IDTrain also provides editorial design services for clients looking to publish content that’s not only high quality, but that looks fresh and innovative as well. Finally we bring everything together by offering onsite training to companies that need to stay ahead of the curve on design and software trends.

Q: What attracted you to design, and what led you to specialize as a layout/InDesign expert?

Ever since I can remember, I was attracted to design. I love to draw and have been drawing since I was six or seven. I still keep a sketchbook filled with doodles of all kinds of craziness. From fashion to interior design to trying to get the right perspective on a building design I have stuck in my head, my sketchbook is my venting pad.

I’m not quite sure how I ended up in editorial design or as a layout/InDesign expert. But, now that I think of it, I’m guessing it was the natural evolution of my skill set and passions. For example, I was working as a freelance illustrator when I graduated from college and I did a lot of children’s textbook illustrations. During some of these projects, I became very involved with my art directors in designing the layouts for my illustrations. I quickly learned about the importance of good layout design and decided that it was really an extension of my work. Not that I’m a control freak or anything, but why leave the layout design to someone else, when I can do it myself?

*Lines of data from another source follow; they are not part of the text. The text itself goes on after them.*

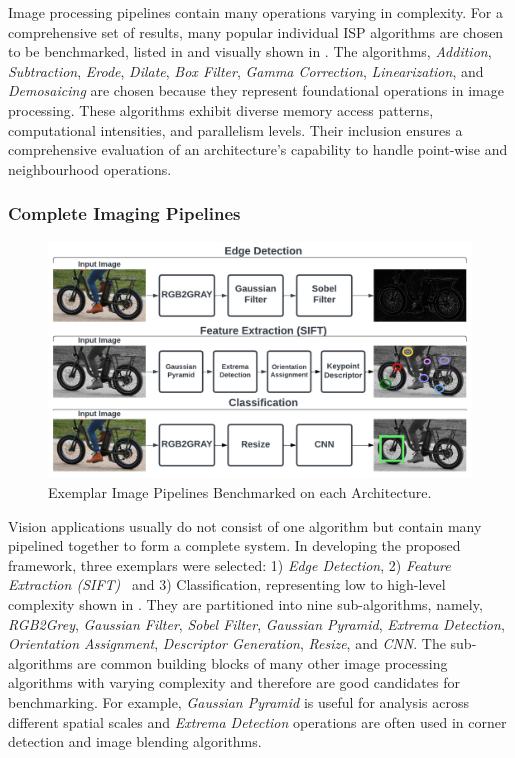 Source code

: 
Image processing pipelines contain many operations varying in complexity. For a comprehensive set of results, many popular individual ISP algorithms are chosen to be benchmarked, listed in  and visually shown in . The algorithms, \textit{Addition},  \textit{Subtraction}, \textit{Erode}, \textit{Dilate}, \textit{Box Filter}, \textit{Gamma Correction}, \textit{Linearization}, and \textit{Demosaicing} are chosen because they represent foundational operations in image processing. These algorithms exhibit diverse memory access patterns, computational intensities, and parallelism levels. Their inclusion ensures a comprehensive evaluation of an architecture's capability to handle point-wise and neighbourhood operations.


\subsubsection{Complete Imaging Pipelines}
\begin{figure}[t]
\centering
  \includegraphics[width=\textwidth]{Images/PopularPipeline.png}
    \caption[Exemplar Image Pipelines]{Exemplar Image Pipelines Benchmarked on each Architecture. }
    \label{fig:completepipelines} 
\end{figure}

Vision applications usually do not consist of one algorithm but contain many pipelined together to form a complete system. In developing the proposed framework, three exemplars were selected: 1) \textit{Edge Detection}, 2) \textit{Feature Extraction (SIFT)}~\cite{Low99} and 3) Classification, representing low to high-level complexity shown in . They are partitioned into nine sub-algorithms, namely, \textit{RGB2Grey}, \textit{Gaussian Filter}, \textit{Sobel Filter},  \textit{Gaussian Pyramid}, \textit{Extrema Detection}, \textit{Orientation Assignment}, \textit{Descriptor Generation}, \textit{Resize}, and \textit{CNN}. The sub-algorithms are common building blocks of many other image processing algorithms with varying complexity and therefore are good candidates for benchmarking. For example, \textit{Gaussian Pyramid} is useful for analysis across different spatial scales and \textit{Extrema Detection} operations are often used in corner detection and image blending algorithms.

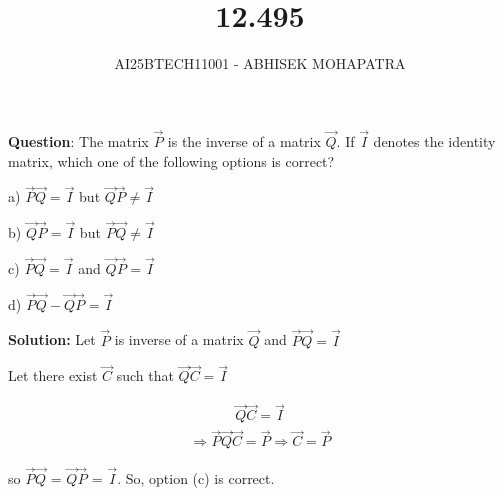 \documentclass{beamer}
\title{12.495}
\author{AI25BTECH11001 - ABHISEK MOHAPATRA}
\numberwithin{equation}{section}
\begin{document}
{\let\newpage\relax\maketitle}
\renewcommand{\thefigure}{\theenumi}
\renewcommand{\thetable}{\theenumi}

	 	\textbf{Question}:
The matrix $\vec{P}$ is the inverse of a matrix $\vec{Q}$. If $\vec{I}$ denotes the identity matrix, which one of the following options is correct?

a) $\vec{P}\vec{Q} = \vec{I}$ but $\vec{Q}\vec{P} \neq \vec{I}$

b) $\vec{Q}\vec{P} = \vec{I}$ but $\vec{P}\vec{Q} \neq \vec{I}$

c) $\vec{P}\vec{Q} = \vec{I}$ and $\vec{Q}\vec{P} = \vec{I}$

d) $\vec{P}\vec{Q} - \vec{Q}\vec{P} = \vec{I}$

		\textbf{Solution:}
Let $\vec{P}$ is inverse of a matrix $\vec{Q}$ and $\vec{P}\vec{Q} = \vec{I}$

Let there exist $\vec{C}$ such that $\vec{Q}\vec{C} = \vec{I}$

\begin{align}
		\vec{Q}\vec{C} = \vec{I}
\end{align}
\begin{align}
		\Rightarrow \vec{P}\vec{Q}\vec{C} = \vec{P} \Rightarrow \vec{C} = \vec{P}
\end{align}

so $\vec{P}$$\vec{Q}$ = $\vec{Q}$$\vec{P}$ = $\vec{I}$.
So, option (c) is correct.
\end{document}
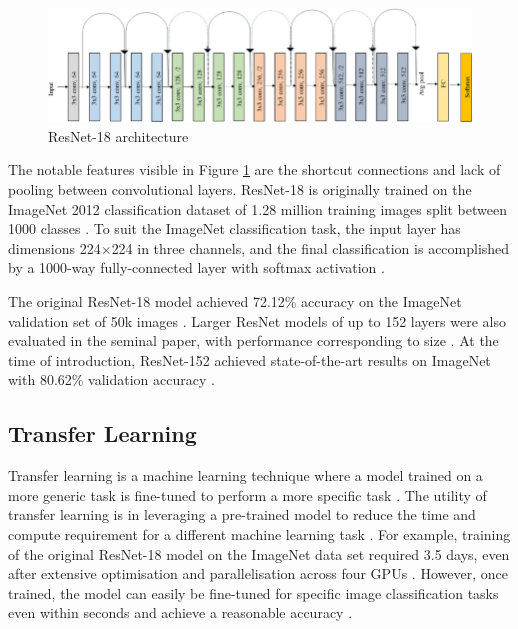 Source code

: \begin{figure}[ht]
  \centering
  \includegraphics[width=\textwidth]{images/q2_resnet18.png}
  \caption{ResNet-18 architecture \cite{ramzan_2019}}
  \label{fig:resnet18}
\end{figure}

The notable features visible in Figure \ref{fig:resnet18} are the shortcut connections and lack of pooling between convolutional layers. ResNet-18 is originally trained on the ImageNet 2012 classification dataset \cite{russakovsky_2015} of 1.28 million training images split between 1000 classes \cite{he_2016}. To suit the ImageNet classification task, the input layer has dimensions 224$\times$224 in three channels, and the final classification is accomplished by a 1000-way fully-connected layer with softmax activation \cite{he_2016}.

The original ResNet-18 model achieved 72.12\% accuracy on the ImageNet validation set of 50k images \cite{he_2016}. Larger ResNet models of up to 152 layers were also evaluated in the seminal paper, with performance corresponding to size \cite{he_2016}. At the time of introduction, ResNet-152 achieved state-of-the-art results on ImageNet with 80.62\% validation accuracy \cite{he_2016}.

\subsection{Transfer Learning}

Transfer learning is a machine learning technique where a model trained on a more generic task is fine-tuned to perform a more specific task \cite{brownlee_2019}. The utility of transfer learning is in leveraging a pre-trained model to reduce the time and compute requirement for a different machine learning task \cite{brownlee_2019}. For example, training of the original ResNet-18 model on the ImageNet data set required 3.5 days, even after extensive optimisation and parallelisation across four GPUs \cite{gross_2016}. However, once trained, the model can easily be fine-tuned for specific image classification tasks even within seconds and achieve a reasonable accuracy \cite{howard_2020}.

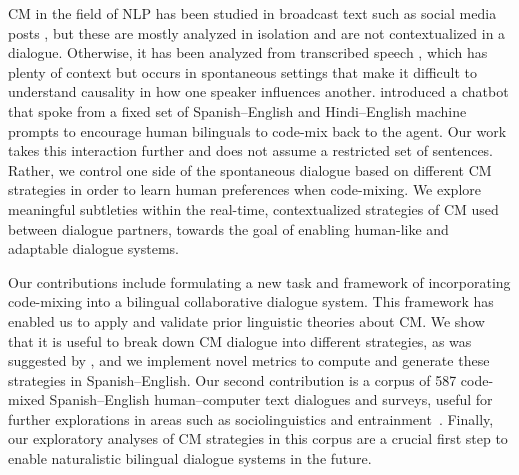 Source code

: \documentclass[11pt,a4paper]{article}
\begin{document}
CM in the field of NLP has been studied in broadcast text such as social media posts \citep{Rijhwani2017,aguilar2018named}, but these are mostly analyzed in isolation and are not contextualized in a dialogue. 
Otherwise, it has been analyzed from transcribed speech \citep{lyu2010,LI2014,deuchar2014building}, which has plenty of context but occurs in spontaneous settings that make it difficult to understand causality in how one speaker influences another.
\citet{ramanarayanan2017jee} introduced a chatbot that spoke from a fixed set of Spanish--English and Hindi--English machine prompts to encourage human bilinguals to code-mix back to the agent. 
Our work takes this interaction further and does not assume a restricted set of sentences.
Rather, we control one side of the spontaneous dialogue based on different CM strategies in order to learn human preferences when code-mixing.
We explore meaningful subtleties within the real-time, contextualized strategies of CM used between dialogue partners, towards the goal of enabling human-like and adaptable dialogue systems.

Our contributions include formulating a new task and framework of incorporating code-mixing into a bilingual collaborative dialogue system.
This framework has enabled us to apply and validate prior linguistic theories about CM.
We show that it is useful to break down CM dialogue into different strategies, as was suggested by \citet{bullock2018should}, and we implement novel metrics to compute and generate these strategies in Spanish--English.
Our second contribution is a corpus of 587 code-mixed Spanish--English human--computer text dialogues and surveys, useful for further explorations in areas such as sociolinguistics and entrainment~\citep[cf.][]{danescu2011mark}. 
Finally, our exploratory analyses of CM strategies in this corpus are a crucial first step to enable naturalistic bilingual dialogue systems in the future. %
\end{document}
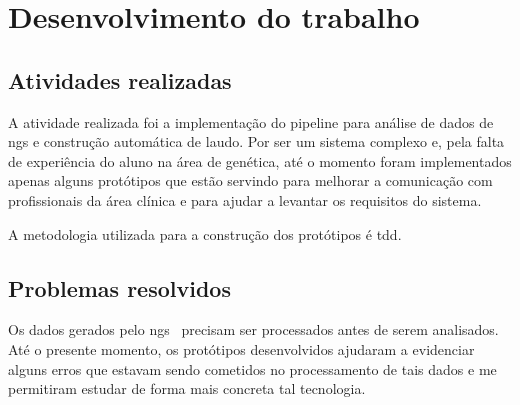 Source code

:\chapter{Desenvolvimento do trabalho}
\label{chap:atividadesRealizadas}


\section{Atividades realizadas}

A atividade realizada foi a implementação do pipeline para análise de dados de \gls{ngs} e construção automática de laudo.
Por ser um sistema complexo e, pela falta de experiência do aluno na área de genética, até o momento foram implementados apenas
alguns protótipos que estão servindo para melhorar a comunicação com profissionais da área clínica e para ajudar a levantar os requisitos do
sistema.

A metodologia utilizada para a construção dos protótipos é \gls{tdd}.




%
%


\section{Problemas resolvidos}

Os dados gerados pelo \gls{ngs}~\cite{SamTools} precisam ser processados antes de serem analisados.
Até o presente momento, os protótipos desenvolvidos ajudaram a evidenciar alguns erros que estavam sendo cometidos
no processamento de tais dados e me permitiram estudar de forma mais concreta tal tecnologia.


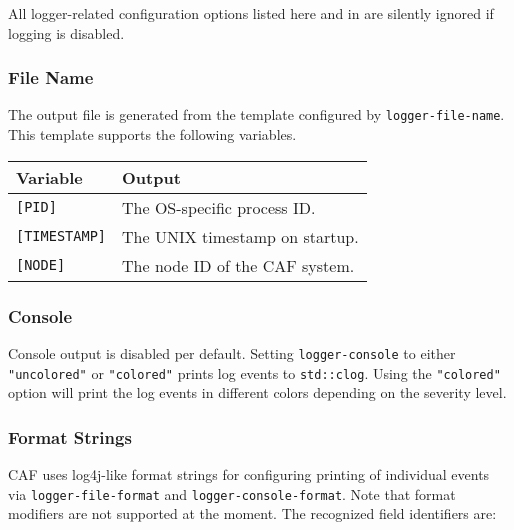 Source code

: All logger-related configuration options listed here and in
 are silently ignored if logging is disabled.

\subsubsection{File Name}
\label{log-output-file-name}

The output file is generated from the template configured by
\lstinline^logger-file-name^. This template supports the following variables.

\begin{tabular}{ll}
  \hline
  \textbf{Variable} & \textbf{Output} \\
  \hline
  \texttt{[PID]} & The OS-specific process ID. \\
  \hline
  \texttt{[TIMESTAMP]} & The UNIX timestamp on startup. \\
  \hline
  \texttt{[NODE]} & The node ID of the CAF system. \\
  \hline
\end{tabular}

\subsubsection{Console}
\label{log-output-console}

Console output is disabled per default. Setting \lstinline^logger-console^ to
either \lstinline^"uncolored"^ or \lstinline^"colored"^ prints log events to
\lstinline^std::clog^. Using the \lstinline^"colored"^ option will print the
log events in different colors depending on the severity level.

\subsubsection{Format Strings}
\label{log-output-format-strings}

CAF uses log4j-like format strings for configuring printing of individual
events via \lstinline^logger-file-format^ and
\lstinline^logger-console-format^. Note that format modifiers are not supported
at the moment. The recognized field identifiers are:

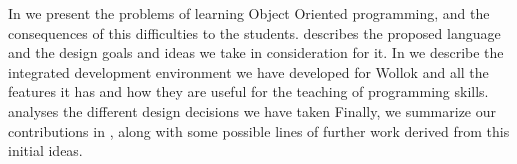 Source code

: 
\medskip


\medskip 
In  we present the problems of learning Object Oriented programming, and the consequences of this difficulties to the students.  describes the proposed language and the design goals and ideas we take in consideration for it. In  we describe the integrated development environment we have developed for Wollok and all the features it has and how they are useful for the teaching of programming skills.  analyses the different design decisions we have taken
Finally, we summarize our contributions in ,
along with some possible lines of further work derived from this initial ideas. 


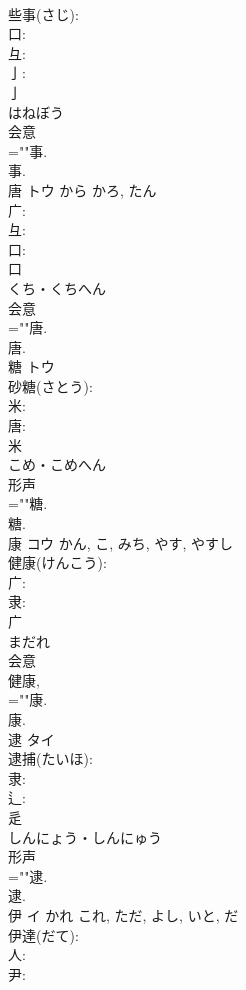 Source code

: \documentclass[8pt]{extreport}
\begin{document}
\begin{CJK}{UTF8}{min}
\\	些事(さじ): 
\\	口: 
\\	彑: 
\\	亅: 
\\	亅	
\\	はねぼう	
\\	会意 
\\	=""事.
\\	事.
\\	唐	トウ	から	かろ, たん	
\\	广: 
\\	彑: 
\\	口: 
\\	口	
\\	くち・くちへん	
\\	会意 
\\	=""唐.
\\	唐.
\\	糖	トウ			
\\	砂糖(さとう): 
\\	米: 
\\	唐: 
\\	米	
\\	こめ・こめへん	
\\	形声 
\\	=""糖.
\\	糖.
\\	康	コウ		かん, こ, みち, やす, やすし	
\\	健康(けんこう): 
\\	广: 
\\	隶: 
\\	广	
\\	まだれ	
\\	会意 
\\	健康, 
\\	=""康.
\\	康.
\\	逮	タイ			
\\	逮捕(たいほ): 
\\	隶: 
\\	辶: 
\\	辵	
\\	しんにょう・しんにゅう	
\\	形声 
\\	=""逮.
\\	逮.
\\	伊	イ	かれ	これ, ただ, よし, いと, だ	
\\	伊達(だて): 
\\	人: 
\\	尹: 

\end{CJK}
\end{document}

Jose work samples, created in adobe indesign

José Ramos design work

So I started learning QuarkXpress, which happened to be the standard application for page layout back then, and… I fell in love with it. I didn’t want to just learn it, I wanted to be great at it. I wanted to execute my ideas without any technical restrictions, like the ones you have when you don’t have full control or mastery of a tool.

Some time after, I was introduced to InDesign, and since I was already using Adobe applications, decided to switch over to the dark side of the force. Maybe not so dark, after all. In 1999 I became a member of NAPP, in 2007 I started the first Latin-American chapter of the InDesign User Group, which today is over 600 members strong, and in 2009 I caught Adobe’s attention and became a consultant for Adobe in the Caribbean and Latin-American region. In 2012 I became an Adobe Evangelist for DPS, but I’m no longer at this position because it required more traveling than I cared for.

Back in 2007, I was asked to develop some online courses for video2brain, which is a brand and the largest European provider for online training content. I traveled to their studios in Graz, Austria and fell in love with the city, the country, and the people. Currently I’m a senior instructor for InDesign in their Spanish speaking department and have recorded over 20 courses on InDesign and other Adobe applications.

indesign instructor jose ramos on stage, with students

 José Ramos as Adobe speaker and with students in Quito, Ecuador

Q: Your new InDesign course features a lot of what’s new in the Creative Cloud version of the software. What new features should designers get excited about, and why?

There have been mixed emotions about Adobe’s decision to switch everything to the cloud. I can tell you that I’m really excited about the possibilities this offers. It’s really important that designers stay relevant and ahead of the curve. Creative Cloud (CC) does this by saying, “you can download and use ALL of our applications and we’re going to support you with services also”. These services include their Digital Publishing Suite, which means that designers can now create digital publications without having to pay extra for this technology.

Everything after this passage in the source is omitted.